А. Сахаров (редактор) - Петр III
Екатерина Алексеевна обратилась к стоявшему позади неё камергеру графу Строганову и шепнула ему:
– Расскажите что-либо смешное!.. Всё, что вам угодно, только помогите сгладить эту тяжёлую сцену.
Камергер наклонился к государыне и начал рассказывать, насколько это ему удавалось, все анекдоты, какие он мог почерпнуть в своей памяти. Фельдмаршал Миних, а также принц Голштинский, послуживший невольным поводом к злобной выходке, поняли намерение императрицы и смеялись так непринуждённо, как могли, над строгановским балагурством.
Пётр Фёдорович, казалось, не замечал весёлости своей супруги; порою он кидал беглые злобные взгляды через стол, но оставался в своём шаловливом настроении и делал то одного, то другого из присутствующих мишенью своих часто оскорбительных и бесцеремонных острот.
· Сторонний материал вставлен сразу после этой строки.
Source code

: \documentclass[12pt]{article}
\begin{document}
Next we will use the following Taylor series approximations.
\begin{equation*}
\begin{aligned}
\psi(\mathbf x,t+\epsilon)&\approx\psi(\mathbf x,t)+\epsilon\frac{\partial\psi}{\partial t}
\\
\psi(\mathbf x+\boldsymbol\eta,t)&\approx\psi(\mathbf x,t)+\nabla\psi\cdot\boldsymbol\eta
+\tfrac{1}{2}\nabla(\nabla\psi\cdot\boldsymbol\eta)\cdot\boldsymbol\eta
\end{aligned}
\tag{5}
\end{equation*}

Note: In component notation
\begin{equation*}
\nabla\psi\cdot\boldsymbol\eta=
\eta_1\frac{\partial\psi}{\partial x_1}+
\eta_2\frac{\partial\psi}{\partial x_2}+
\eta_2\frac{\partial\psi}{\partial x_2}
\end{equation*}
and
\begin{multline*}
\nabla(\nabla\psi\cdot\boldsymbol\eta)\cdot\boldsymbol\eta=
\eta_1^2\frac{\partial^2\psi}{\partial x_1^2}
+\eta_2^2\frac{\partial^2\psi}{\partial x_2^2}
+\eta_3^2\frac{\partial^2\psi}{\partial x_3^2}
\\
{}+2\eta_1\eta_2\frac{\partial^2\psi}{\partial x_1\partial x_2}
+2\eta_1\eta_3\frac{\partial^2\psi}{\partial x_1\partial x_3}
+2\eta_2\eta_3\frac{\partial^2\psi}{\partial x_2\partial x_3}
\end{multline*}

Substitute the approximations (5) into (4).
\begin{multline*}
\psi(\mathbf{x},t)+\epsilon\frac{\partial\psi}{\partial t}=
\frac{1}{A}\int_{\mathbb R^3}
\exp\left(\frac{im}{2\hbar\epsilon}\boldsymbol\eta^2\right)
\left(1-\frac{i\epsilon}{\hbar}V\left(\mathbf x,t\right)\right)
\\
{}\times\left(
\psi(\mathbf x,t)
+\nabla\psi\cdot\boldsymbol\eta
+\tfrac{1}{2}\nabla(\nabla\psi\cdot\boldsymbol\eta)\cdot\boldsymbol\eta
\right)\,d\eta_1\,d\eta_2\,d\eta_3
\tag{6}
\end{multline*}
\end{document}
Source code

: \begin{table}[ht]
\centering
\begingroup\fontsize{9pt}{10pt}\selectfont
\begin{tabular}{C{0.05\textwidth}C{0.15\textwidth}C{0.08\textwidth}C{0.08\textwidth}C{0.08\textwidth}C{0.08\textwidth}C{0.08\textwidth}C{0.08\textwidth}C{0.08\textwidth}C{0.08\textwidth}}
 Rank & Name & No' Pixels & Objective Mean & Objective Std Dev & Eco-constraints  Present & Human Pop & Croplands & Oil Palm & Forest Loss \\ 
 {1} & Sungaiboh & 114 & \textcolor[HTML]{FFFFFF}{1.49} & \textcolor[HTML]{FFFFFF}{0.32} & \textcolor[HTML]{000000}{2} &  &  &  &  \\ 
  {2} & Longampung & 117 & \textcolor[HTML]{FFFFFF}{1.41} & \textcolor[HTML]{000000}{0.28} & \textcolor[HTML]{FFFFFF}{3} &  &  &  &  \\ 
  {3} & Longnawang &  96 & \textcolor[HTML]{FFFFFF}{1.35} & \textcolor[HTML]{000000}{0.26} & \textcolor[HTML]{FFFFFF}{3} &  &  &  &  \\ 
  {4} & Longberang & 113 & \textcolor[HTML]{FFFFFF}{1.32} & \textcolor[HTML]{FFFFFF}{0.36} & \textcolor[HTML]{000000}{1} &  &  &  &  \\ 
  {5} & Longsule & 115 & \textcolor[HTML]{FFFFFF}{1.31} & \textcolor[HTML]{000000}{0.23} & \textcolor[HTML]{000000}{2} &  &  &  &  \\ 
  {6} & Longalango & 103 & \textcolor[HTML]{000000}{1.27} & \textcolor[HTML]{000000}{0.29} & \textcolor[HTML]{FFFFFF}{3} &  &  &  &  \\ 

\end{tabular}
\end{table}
– Знаете, граф Гольц, – воскликнул он через стол, – должно быть, у прусского короля состоит на службе какой-нибудь колдун, потому что он всегда был осведомлён том, что замышлялось здесь против него; он всегда знал походные планы русских войск. Армия Апраксина хорошо производила свои операции; король постоянно знал уже заранее, что тот намерен делать.
– Я едва осмеливаюсь верить этому, ваше императорское величество, – в тревожном смущении ответил граф Гольц, – разве это мыслимо? Да я полагаю, что королю и нет надобности знать планы своих противников, чтобы одерживать победы над ними.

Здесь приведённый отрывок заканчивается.